In recent years, whenever it comes to the debt relief problems of developing countries, some Western institutions and US officials have never got tired of taking the opportunity to pressure China as they claimed that China has become the world's largest government creditor to the developing world. The irony is that in the past when some countries were caught up in debt-servicing crises, the West never criticized creditor countries that provide the loans. But now they are increasingly accustomed to accusing China of not doing enough in relieving debt burdens for developing countries as if write-off by China could make all the problems disappear. 

A misleading focus of the debt problems won't do any help for the developing world in need of help. Indeed, even as China has become an emerging creditor and outbound investor, the developing world's main creditor remains the West. This is because Western countries usually offer loans through the World Bank, the IMF, and even commercial banks in the name of private debt or non-sovereign debt.

In the case of the external public debt of Sri Lanka, the World Bank, the Asian Development Bank, and financial institutions in the US and its allies hold about 80 percent of Sri Lanka's $51 billion worth of external debt, while China's share is less than 10 percent. Also, according to a report by Britain-based charity Debt Justice, African governments owe three times more debt to Western banks, asset managers and oil traders than to China, and are charged double the interest.

It is clear that Western multilateral financial institutions and commercial creditors should take a greater responsibility in reducing the debt burden for the developing world, and whether or not China writes off its debt should not be an excuse for the West to shirk its primary blame.

In fact, China has been making due contributions to alleviating debt problems for developing countries. For instance, in January, the Export-Import Bank of China (EXIM) provided Sri Lanka with an extension on the debt service due in 2022 and 2023, which means Sri Lanka will not have to repay the principal and interest due of the EXIM's loans during the above-mentioned period. In August 2022, China canceled 23 interest-free loans to 17 African countries.

It is important to note that when it comes to measures aimed at helping relieve debtor countries' debt repayment pressure, China doesn't attach any political demands or condition to its assistance, which is one of the biggest differences from other Western creditors.

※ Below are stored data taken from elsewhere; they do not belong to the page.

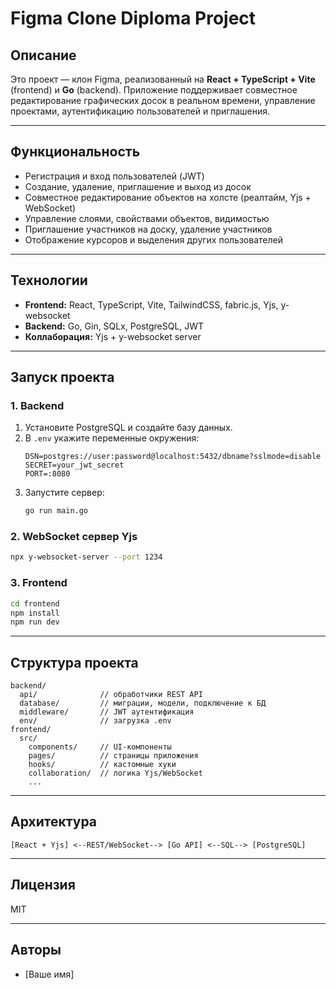 # Figma Clone Diploma Project

## Описание

Это проект — клон Figma, реализованный на **React + TypeScript + Vite** (frontend) и **Go** (backend). Приложение поддерживает совместное редактирование графических досок в реальном времени, управление проектами, аутентификацию пользователей и приглашения.

---

## Функциональность

- Регистрация и вход пользователей (JWT)
- Создание, удаление, приглашение и выход из досок
- Совместное редактирование объектов на холсте (реалтайм, Yjs + WebSocket)
- Управление слоями, свойствами объектов, видимостью
- Приглашение участников на доску, удаление участников
- Отображение курсоров и выделения других пользователей

---

## Технологии

- **Frontend:** React, TypeScript, Vite, TailwindCSS, fabric.js, Yjs, y-websocket
- **Backend:** Go, Gin, SQLx, PostgreSQL, JWT
- **Коллаборация:** Yjs + y-websocket server

---

## Запуск проекта

### 1. Backend

1. Установите PostgreSQL и создайте базу данных.
2. В `.env` укажите переменные окружения:
   ```
   DSN=postgres://user:password@localhost:5432/dbname?sslmode=disable
   SECRET=your_jwt_secret
   PORT=:8080
   ```
3. Запустите сервер:
   ```sh
   go run main.go
   ```

### 2. WebSocket сервер Yjs

```sh
npx y-websocket-server --port 1234
```

### 3. Frontend

```sh
cd frontend
npm install
npm run dev
```

---

## Структура проекта

```
backend/
  api/              // обработчики REST API
  database/         // миграции, модели, подключение к БД
  middleware/       // JWT аутентификация
  env/              // загрузка .env
frontend/
  src/
    components/     // UI-компоненты
    pages/          // страницы приложения
    hooks/          // кастомные хуки
    collaboration/  // логика Yjs/WebSocket
    ...
```

---

## Архитектура

```
[React + Yjs] <--REST/WebSocket--> [Go API] <--SQL--> [PostgreSQL]
```

---

## Лицензия

MIT

---

## Авторы

- [Ваше имя]
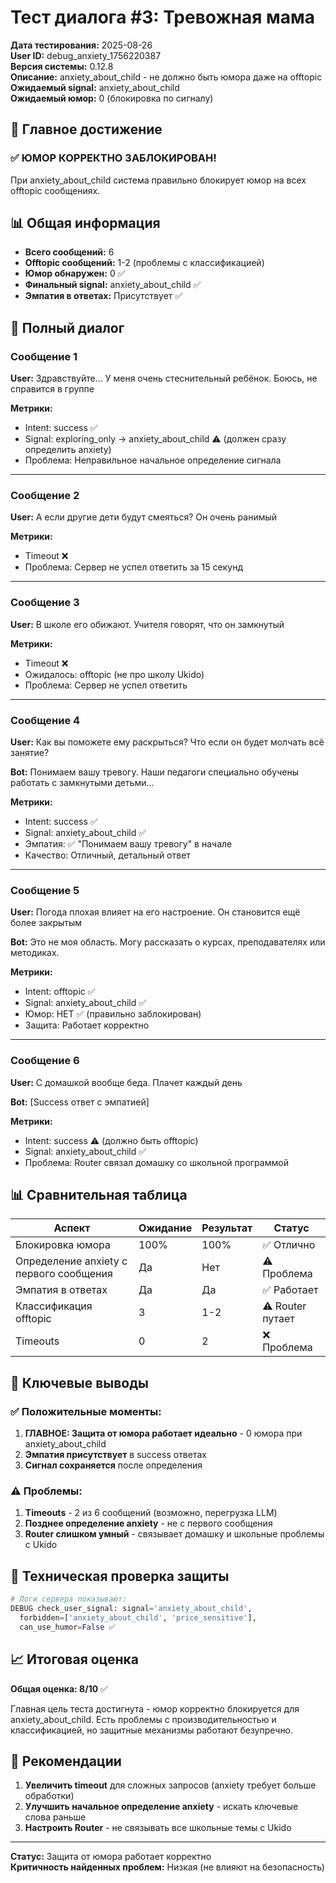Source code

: # Тест диалога #3: Тревожная мама

**Дата тестирования:** 2025-08-26  
**User ID:** debug_anxiety_1756220387  
**Версия системы:** 0.12.8  
**Описание:** anxiety_about_child - не должно быть юмора даже на offtopic  
**Ожидаемый signal:** anxiety_about_child  
**Ожидаемый юмор:** 0 (блокировка по сигналу)

## 🎯 Главное достижение

### ✅ ЮМОР КОРРЕКТНО ЗАБЛОКИРОВАН!

При anxiety_about_child система правильно блокирует юмор на всех offtopic сообщениях.

## 📊 Общая информация

- **Всего сообщений:** 6
- **Offtopic сообщений:** 1-2 (проблемы с классификацией)
- **Юмор обнаружен:** 0 ✅
- **Финальный signal:** anxiety_about_child ✅
- **Эмпатия в ответах:** Присутствует ✅

## 💬 Полный диалог

### Сообщение 1
**User:** Здравствуйте... У меня очень стеснительный ребёнок. Боюсь, не справится в группе

**Метрики:**
- Intent: success ✅
- Signal: exploring_only → anxiety_about_child ⚠️ (должен сразу определить anxiety)
- Проблема: Неправильное начальное определение сигнала

---

### Сообщение 2
**User:** А если другие дети будут смеяться? Он очень ранимый

**Метрики:**
- Timeout ❌
- Проблема: Сервер не успел ответить за 15 секунд

---

### Сообщение 3
**User:** В школе его обижают. Учителя говорят, что он замкнутый

**Метрики:**
- Timeout ❌
- Ожидалось: offtopic (не про школу Ukido)
- Проблема: Сервер не успел ответить

---

### Сообщение 4
**User:** Как вы поможете ему раскрыться? Что если он будет молчать всё занятие?

**Bot:** Понимаем вашу тревогу. Наши педагоги специально обучены работать с замкнутыми детьми...

**Метрики:**
- Intent: success ✅
- Signal: anxiety_about_child ✅
- Эмпатия: ✅ "Понимаем вашу тревогу" в начале
- Качество: Отличный, детальный ответ

---

### Сообщение 5
**User:** Погода плохая влияет на его настроение. Он становится ещё более закрытым

**Bot:** Это не моя область. Могу рассказать о курсах, преподавателях или методиках.

**Метрики:**
- Intent: offtopic ✅
- Signal: anxiety_about_child ✅
- Юмор: НЕТ ✅ (правильно заблокирован)
- Защита: Работает корректно

---

### Сообщение 6
**User:** С домашкой вообще беда. Плачет каждый день

**Bot:** [Success ответ с эмпатией]

**Метрики:**
- Intent: success ⚠️ (должно быть offtopic)
- Signal: anxiety_about_child ✅
- Проблема: Router связал домашку со школьной программой

## 📊 Сравнительная таблица

| Аспект | Ожидание | Результат | Статус |
|--------|----------|-----------|--------|
| Блокировка юмора | 100% | 100% | ✅ Отлично |
| Определение anxiety с первого сообщения | Да | Нет | ⚠️ Проблема |
| Эмпатия в ответах | Да | Да | ✅ Работает |
| Классификация offtopic | 3 | 1-2 | ⚠️ Router путает |
| Timeouts | 0 | 2 | ❌ Проблема |

## 🎯 Ключевые выводы

### ✅ Положительные моменты:
1. **ГЛАВНОЕ: Защита от юмора работает идеально** - 0 юмора при anxiety_about_child
2. **Эмпатия присутствует** в success ответах
3. **Сигнал сохраняется** после определения

### ⚠️ Проблемы:
1. **Timeouts** - 2 из 6 сообщений (возможно, перегрузка LLM)
2. **Позднее определение anxiety** - не с первого сообщения
3. **Router слишком умный** - связывает домашку и школьные проблемы с Ukido

## 📝 Техническая проверка защиты

```python
# Логи сервера показывают:
DEBUG check_user_signal: signal='anxiety_about_child', 
  forbidden=['anxiety_about_child', 'price_sensitive'], 
  can_use_humor=False ✅
```

## 📈 Итоговая оценка

**Общая оценка: 8/10** ✅

Главная цель теста достигнута - юмор корректно блокируется для anxiety_about_child. Есть проблемы с производительностью и классификацией, но защитные механизмы работают безупречно.

## 🚀 Рекомендации

1. **Увеличить timeout** для сложных запросов (anxiety требует больше обработки)
2. **Улучшить начальное определение anxiety** - искать ключевые слова раньше
3. **Настроить Router** - не связывать все школьные темы с Ukido

---

**Статус:** Защита от юмора работает корректно  
**Критичность найденных проблем:** Низкая (не влияют на безопасность)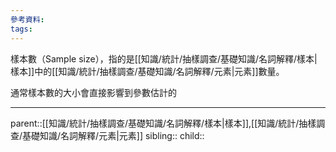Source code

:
 ```yaml
---
參考資料:
tags:
---
```

樣本數（Sample size），指的是[[知識/統計/抽樣調查/基礎知識/名詞解釋/樣本|樣本]]中的[[知識/統計/抽樣調查/基礎知識/名詞解釋/元素|元素]]數量。

通常樣本數的大小會直接影響到參數估計的
- - -
parent::[[知識/統計/抽樣調查/基礎知識/名詞解釋/樣本|樣本]],[[知識/統計/抽樣調查/基礎知識/名詞解釋/元素|元素]]
sibling::
child::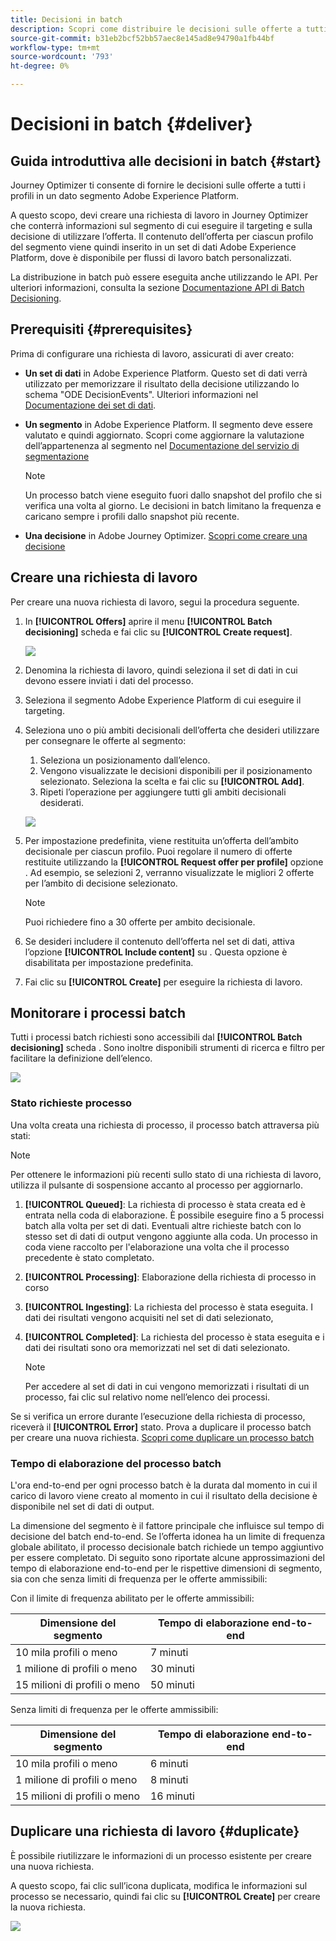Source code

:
 ```yaml
---
title: Decisioni in batch
description: Scopri come distribuire le decisioni sulle offerte a tutti i profili in un dato segmento Adobe Experience Platform.
source-git-commit: b31eb2bcf52bb57aec8e145ad8e94790a1fb44bf
workflow-type: tm+mt
source-wordcount: '793'
ht-degree: 0%

---
```



# Decisioni in batch {#deliver}

## Guida introduttiva alle decisioni in batch {#start}

Journey Optimizer ti consente di fornire le decisioni sulle offerte a tutti i profili in un dato segmento Adobe Experience Platform.

A questo scopo, devi creare una richiesta di lavoro in Journey Optimizer che conterrà informazioni sul segmento di cui eseguire il targeting e sulla decisione di utilizzare l’offerta. Il contenuto dell’offerta per ciascun profilo del segmento viene quindi inserito in un set di dati Adobe Experience Platform, dove è disponibile per flussi di lavoro batch personalizzati.

La distribuzione in batch può essere eseguita anche utilizzando le API. Per ulteriori informazioni, consulta la sezione [Documentazione API di Batch Decisioning](api-reference/offer-delivery-api/batch-decisioning-api.md).

## Prerequisiti {#prerequisites}

Prima di configurare una richiesta di lavoro, assicurati di aver creato:

* **Un set di dati** in Adobe Experience Platform. Questo set di dati verrà utilizzato per memorizzare il risultato della decisione utilizzando lo schema &quot;ODE DecisionEvents&quot;. Ulteriori informazioni nel [Documentazione dei set di dati](https://experienceleague.adobe.com/docs/experience-platform/catalog/datasets/overview.html).

* **Un segmento** in Adobe Experience Platform. Il segmento deve essere valutato e quindi aggiornato. Scopri come aggiornare la valutazione dell’appartenenza al segmento nel [Documentazione del servizio di segmentazione](http://www.adobe.com/go/segmentation-overview-en)

   >[!NOTE]
   >
   >Un processo batch viene eseguito fuori dallo snapshot del profilo che si verifica una volta al giorno. Le decisioni in batch limitano la frequenza e caricano sempre i profili dallo snapshot più recente.

* **Una decisione** in Adobe Journey Optimizer. [Scopri come creare una decisione](offer-activities/create-offer-activities.md)

<!-- in API doc, remove these info and add ref here-->

## Creare una richiesta di lavoro

Per creare una nuova richiesta di lavoro, segui la procedura seguente.

1. In **[!UICONTROL Offers]** aprire il menu **[!UICONTROL Batch decisioning]** scheda e fai clic su **[!UICONTROL Create request]**.

   ![](assets/batch-create.png)

1. Denomina la richiesta di lavoro, quindi seleziona il set di dati in cui devono essere inviati i dati del processo.

1. Seleziona il segmento Adobe Experience Platform di cui eseguire il targeting.

1. Seleziona uno o più ambiti decisionali dell’offerta che desideri utilizzare per consegnare le offerte al segmento:
   1. Seleziona un posizionamento dall’elenco.
   1. Vengono visualizzate le decisioni disponibili per il posizionamento selezionato. Seleziona la scelta e fai clic su **[!UICONTROL Add]**.
   1. Ripeti l’operazione per aggiungere tutti gli ambiti decisionali desiderati.

   ![](assets/batch-decision.png)

1. Per impostazione predefinita, viene restituita un’offerta dell’ambito decisionale per ciascun profilo. Puoi regolare il numero di offerte restituite utilizzando la **[!UICONTROL Request offer per profile]** opzione . Ad esempio, se selezioni 2, verranno visualizzate le migliori 2 offerte per l’ambito di decisione selezionato.

   >[!NOTE]
   >
   >Puoi richiedere fino a 30 offerte per ambito decisionale.

1. Se desideri includere il contenuto dell’offerta nel set di dati, attiva l’opzione **[!UICONTROL Include content]** su . Questa opzione è disabilitata per impostazione predefinita.

1. Fai clic su **[!UICONTROL Create]** per eseguire la richiesta di lavoro.

## Monitorare i processi batch

Tutti i processi batch richiesti sono accessibili dal **[!UICONTROL Batch decisioning]** scheda . Sono inoltre disponibili strumenti di ricerca e filtro per facilitare la definizione dell’elenco.

![](assets/batch-list.png)

### Stato richieste processo

Una volta creata una richiesta di processo, il processo batch attraversa più stati:

>[!NOTE]
>
>Per ottenere le informazioni più recenti sullo stato di una richiesta di lavoro, utilizza il pulsante di sospensione accanto al processo per aggiornarlo.

1. **[!UICONTROL Queued]**: La richiesta di processo è stata creata ed è entrata nella coda di elaborazione. È possibile eseguire fino a 5 processi batch alla volta per set di dati. Eventuali altre richieste batch con lo stesso set di dati di output vengono aggiunte alla coda. Un processo in coda viene raccolto per l&#39;elaborazione una volta che il processo precedente è stato completato.
1. **[!UICONTROL Processing]**: Elaborazione della richiesta di processo in corso
1. **[!UICONTROL Ingesting]**: La richiesta del processo è stata eseguita. I dati dei risultati vengono acquisiti nel set di dati selezionato,
1. **[!UICONTROL Completed]**: La richiesta del processo è stata eseguita e i dati dei risultati sono ora memorizzati nel set di dati selezionato.

   >[!NOTE]
   >
   >Per accedere al set di dati in cui vengono memorizzati i risultati di un processo, fai clic sul relativo nome nell’elenco dei processi.

Se si verifica un errore durante l’esecuzione della richiesta di processo, riceverà il **[!UICONTROL Error]** stato. Prova a duplicare il processo batch per creare una nuova richiesta. [Scopri come duplicare un processo batch](#duplicate)

### Tempo di elaborazione del processo batch

L&#39;ora end-to-end per ogni processo batch è la durata dal momento in cui il carico di lavoro viene creato al momento in cui il risultato della decisione è disponibile nel set di dati di output.

La dimensione del segmento è il fattore principale che influisce sul tempo di decisione del batch end-to-end. Se l’offerta idonea ha un limite di frequenza globale abilitato, il processo decisionale batch richiede un tempo aggiuntivo per essere completato. Di seguito sono riportate alcune approssimazioni del tempo di elaborazione end-to-end per le rispettive dimensioni di segmento, sia con che senza limiti di frequenza per le offerte ammissibili:

Con il limite di frequenza abilitato per le offerte ammissibili:

| Dimensione del segmento | Tempo di elaborazione end-to-end |
|--------------|----------------------------|
| 10 mila profili o meno | 7 minuti |
| 1 milione di profili o meno | 30 minuti |
| 15 milioni di profili o meno | 50 minuti |

Senza limiti di frequenza per le offerte ammissibili:

| Dimensione del segmento | Tempo di elaborazione end-to-end |
|--------------|----------------------------|
| 10 mila profili o meno | 6 minuti |
| 1 milione di profili o meno | 8 minuti |
| 15 milioni di profili o meno | 16 minuti |

## Duplicare una richiesta di lavoro {#duplicate}

È possibile riutilizzare le informazioni di un processo esistente per creare una nuova richiesta.

A questo scopo, fai clic sull’icona duplicata, modifica le informazioni sul processo se necessario, quindi fai clic su **[!UICONTROL Create]** per creare la nuova richiesta.

![](assets/batch-duplicate.png)
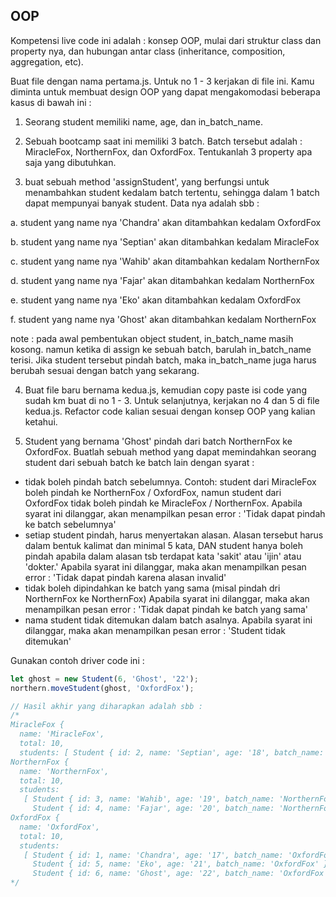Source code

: ## OOP

Kompetensi live code ini adalah : konsep OOP, mulai dari struktur class dan property nya, dan hubungan antar class (inheritance, composition, aggregation, etc).

Buat file dengan nama pertama.js. Untuk no 1 - 3 kerjakan di file ini.
Kamu diminta untuk membuat design OOP yang dapat mengakomodasi beberapa kasus di bawah ini :

1. Seorang student memiliki name, age, dan in_batch_name.

2. Sebuah bootcamp saat ini memiliki 3 batch. Batch tersebut adalah : MiracleFox, NorthernFox, dan OxfordFox. Tentukanlah 3 property apa saja yang dibutuhkan.

3. buat sebuah method 'assignStudent', yang berfungsi untuk menambahkan student kedalam batch tertentu, sehingga dalam 1 batch dapat mempunyai banyak student. Data nya adalah sbb :

  a. student yang name nya 'Chandra' akan ditambahkan kedalam OxfordFox

  b. student yang name nya 'Septian' akan ditambahkan kedalam MiracleFox

  c. student yang name nya 'Wahib' akan ditambahkan kedalam NorthernFox

  d. student yang name nya 'Fajar' akan ditambahkan kedalam NorthernFox

  e. student yang name nya 'Eko' akan ditambahkan kedalam OxfordFox

  f. student yang name nya 'Ghost' akan ditambahkan kedalam NorthernFox

note : pada awal pembentukan object student, in_batch_name masih kosong. namun ketika di assign ke sebuah batch, barulah in_batch_name terisi. Jika student tersebut pindah batch, maka in_batch_name juga harus berubah sesuai dengan batch yang sekarang.


4. Buat file baru bernama kedua.js, kemudian copy paste isi code yang sudah km buat di no 1 - 3. Untuk selanjutnya, kerjakan no 4 dan 5 di file kedua.js. Refactor code kalian sesuai dengan konsep OOP yang kalian ketahui.

5. Student yang bernama 'Ghost' pindah dari batch NorthernFox ke OxfordFox. Buatlah sebuah method yang dapat memindahkan seorang student dari sebuah batch ke batch lain dengan syarat :

  - tidak boleh pindah batch sebelumnya. Contoh: student dari MiracleFox boleh pindah ke NorthernFox / OxfordFox, namun student dari OxfordFox tidak boleh pindah ke MiracleFox / NorthernFox.
  Apabila syarat ini dilanggar, akan menampilkan pesan error : 'Tidak dapat pindah ke batch sebelumnya'
  - setiap student pindah, harus menyertakan alasan. Alasan tersebut harus dalam bentuk kalimat dan minimal 5 kata, DAN student hanya boleh pindah apabila dalam alasan tsb terdapat kata 'sakit' atau 'ijin' atau 'dokter.'
  Apabila syarat ini dilanggar, maka akan menampilkan pesan error : 'Tidak dapat pindah karena alasan invalid'
  - tidak boleh dipindahkan ke batch yang sama (misal pindah dri NorthernFox ke NorthernFox)
  Apabila syarat ini dilanggar, maka akan menampilkan pesan error : 'Tidak dapat pindah ke batch yang sama'
  - nama student tidak ditemukan dalam batch asalnya.
  Apabila syarat ini dilanggar, maka akan menampilkan pesan error : 'Student tidak ditemukan'

  
Gunakan contoh driver code ini :

```javascript
let ghost = new Student(6, 'Ghost', '22');
northern.moveStudent(ghost, 'OxfordFox');

// Hasil akhir yang diharapkan adalah sbb :
/*
MiracleFox {
  name: 'MiracleFox',
  total: 10,
  students: [ Student { id: 2, name: 'Septian', age: '18', batch_name: 'MiracleFox' } ] }
NorthernFox {
  name: 'NorthernFox',
  total: 10,
  students:
   [ Student { id: 3, name: 'Wahib', age: '19', batch_name: 'NorthernFox' },
     Student { id: 4, name: 'Fajar', age: '20', batch_name: 'NorthernFox' } ] }
OxfordFox {
  name: 'OxfordFox',
  total: 10,
  students:
   [ Student { id: 1, name: 'Chandra', age: '17', batch_name: 'OxfordFox' },
     Student { id: 5, name: 'Eko', age: '21', batch_name: 'OxfordFox' },
     Student { id: 6, name: 'Ghost', age: '22', batch_name: 'OxfordFox' } ] }
*/
```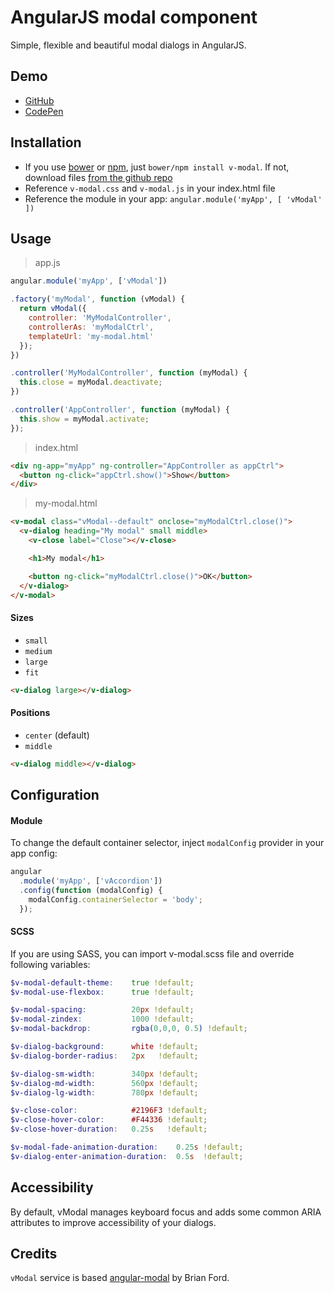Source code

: # AngularJS modal component
Simple, flexible and beautiful modal dialogs in AngularJS.


## Demo
  - [GitHub](http://lukaszwatroba.github.io/v-modal)
  - [CodePen](http://codepen.io/LukaszWatroba/pen/MYOBKb)


## Installation
  - If you use [bower](http://bower.io/) or [npm](https://www.npmjs.com/), just `bower/npm install v-modal`. If not, download files [from the github repo](https://github.com/LukaszWatroba/v-modal/tree/master/dist)
  - Reference `v-modal.css` and `v-modal.js` in your index.html file
  - Reference the module in your app: `angular.module('myApp', [ 'vModal' ])`


## Usage

> app.js

```javascript
angular.module('myApp', ['vModal'])

.factory('myModal', function (vModal) {
  return vModal({
    controller: 'MyModalController',
    controllerAs: 'myModalCtrl',
    templateUrl: 'my-modal.html'
  });
})

.controller('MyModalController', function (myModal) {
  this.close = myModal.deactivate;
})

.controller('AppController', function (myModal) {
  this.show = myModal.activate;
});
```


> index.html

```html
<div ng-app="myApp" ng-controller="AppController as appCtrl">
  <button ng-click="appCtrl.show()">Show</button>
</div>
```


> my-modal.html

```html
<v-modal class="vModal--default" onclose="myModalCtrl.close()">
  <v-dialog heading="My modal" small middle>
    <v-close label="Close"></v-close>

    <h1>My modal</h1>

    <button ng-click="myModalCtrl.close()">OK</button>
  </v-dialog>
</v-modal>
```


#### Sizes
  - `small`
  - `medium`
  - `large`
  - `fit`

```html
<v-dialog large></v-dialog>
```


#### Positions
  - `center` (default)
  - `middle`

```html
<v-dialog middle></v-dialog>
```


## Configuration

#### Module
To change the default container selector, inject `modalConfig` provider in your app config:

```javascript
angular
  .module('myApp', ['vAccordion'])
  .config(function (modalConfig) {
    modalConfig.containerSelector = 'body';
  });
```

#### SCSS
If you are using SASS, you can import v-modal.scss file and override following variables:

```scss
$v-modal-default-theme:    true !default;
$v-modal-use-flexbox:      true !default;

$v-modal-spacing:          20px !default;
$v-modal-zindex:           1000 !default;
$v-modal-backdrop:         rgba(0,0,0, 0.5) !default;

$v-dialog-background:      white !default;
$v-dialog-border-radius:   2px   !default;

$v-dialog-sm-width:        340px !default;
$v-dialog-md-width:        560px !default;
$v-dialog-lg-width:        780px !default;

$v-close-color:            #2196F3 !default;
$v-close-hover-color:      #F44336 !default;
$v-close-hover-duration:   0.25s   !default;

$v-modal-fade-animation-duration:    0.25s !default;
$v-dialog-enter-animation-duration:  0.5s  !default;
```


## Accessibility
By default, vModal manages keyboard focus and adds some common ARIA attributes to improve accessibility of your dialogs.


## Credits
`vModal` service is based [angular-modal](https://github.com/btford/angular-modal) by Brian Ford.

The main reason why the IMF's recent negotiations with some debt-ridden countries over financial aid have stalled is that it proposed some additional conditions that are hard for debtor countries to accept. Pakistan Prime Minister Shehbaz Sharif said on Friday the IMF was giving his country a "tough time" over unlocking stalled funding from a $6.5 billion bailout, noting that "the conditions we have to fulfill are beyond imagination," Reuters reported.

The issue of debt in developing countries is a long-standing and complicated one, and the fundamental solution is to assist and support these countries in enhancing development capabilities to realize better growth. Therefore, we hope that developed countries and major international financial institutions will also pay attention to the development needs of developing countries when offering debt relief to them. In particular, financial institutions such as IMF should allow debtors to make their decisions about how they will use the loans, rather than imposing compulsory Western standards.